Any student who has been subjected to an Excel class by me knows the syntax for VLOOKUP, because it just is that awesome (and mundane) a formula. When you type in “=VLOOKUP(” in a cell in Excel, Excel asks you four questions:
- What should I look for?
- Where should I look for it?
- Once I find it, which column’s entry matters to you in this row?
- Do you want an exact match, or will an approximate match do?
If you haven’t used VLOOKUP before, I strongly urge you to both (pun half intended) look it up, and try it for yourself. Here’s a simple explainer from Microsoft.

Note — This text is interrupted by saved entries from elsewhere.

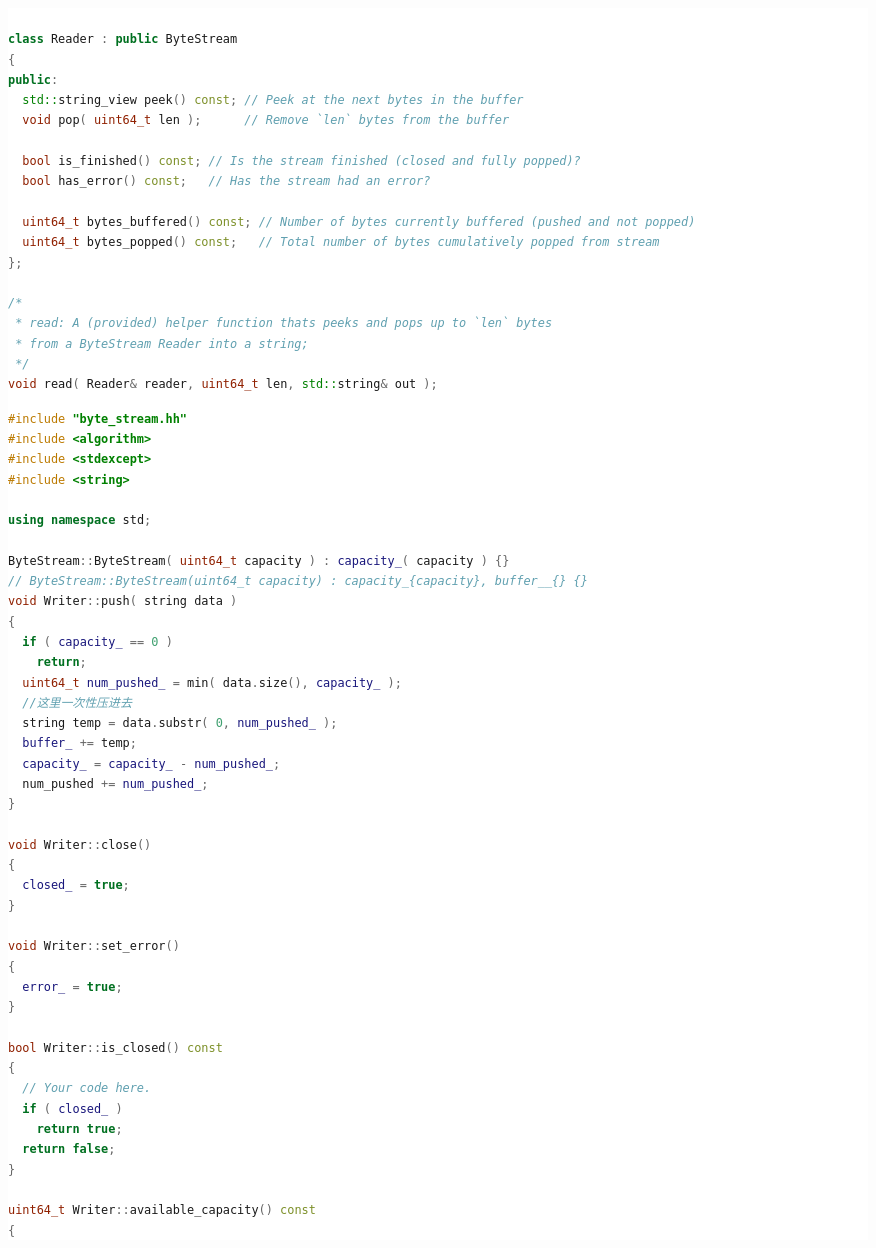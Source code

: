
 ```c++
  
class Reader : public ByteStream  
{  
public:  
  std::string_view peek() const; // Peek at the next bytes in the buffer  
  void pop( uint64_t len );      // Remove `len` bytes from the buffer  
  
  bool is_finished() const; // Is the stream finished (closed and fully popped)?  
  bool has_error() const;   // Has the stream had an error?  
  
  uint64_t bytes_buffered() const; // Number of bytes currently buffered (pushed and not popped)  
  uint64_t bytes_popped() const;   // Total number of bytes cumulatively popped from stream  
};  
  
/*  
 * read: A (provided) helper function thats peeks and pops up to `len` bytes  
 * from a ByteStream Reader into a string;  
 */  
void read( Reader& reader, uint64_t len, std::string& out );
```


```c++
#include "byte_stream.hh"  
#include <algorithm>  
#include <stdexcept>  
#include <string>  
  
using namespace std;  
  
ByteStream::ByteStream( uint64_t capacity ) : capacity_( capacity ) {}  
// ByteStream::ByteStream(uint64_t capacity) : capacity_{capacity}, buffer__{} {}  
void Writer::push( string data )  
{  
  if ( capacity_ == 0 )  
    return;  
  uint64_t num_pushed_ = min( data.size(), capacity_ );  
  //这里一次性压进去
  string temp = data.substr( 0, num_pushed_ );  
  buffer_ += temp;  
  capacity_ = capacity_ - num_pushed_;  
  num_pushed += num_pushed_;  
}  
  
void Writer::close()  
{  
  closed_ = true;  
}  
  
void Writer::set_error()  
{  
  error_ = true;  
}  
  
bool Writer::is_closed() const  
{  
  // Your code here.  
  if ( closed_ )  
    return true;  
  return false;  
}  
  
uint64_t Writer::available_capacity() const  
{  
```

But gawd, XLOOKUP is so much better!
Use the XLOOKUP function to find things in a table or range by row. For example, look up the price of an automotive part by the part number, or find an employee name based on their employee ID. With XLOOKUP, you can look in one column for a search term and return a result from the same row in another column, regardless of which side the return column is on.https://support.microsoft.com/en-us/office/xlookup-function-b7fd680e-6d10-43e6-84f9-88eae8bf5929
If you’ve used VLOOKUP in the past, that last bit, after the comma, is likely to bring a tear to your eye. It is available only in Office 365 (which, in my opinion, is entirely worth the price of entry) or MS Office 2021, please note.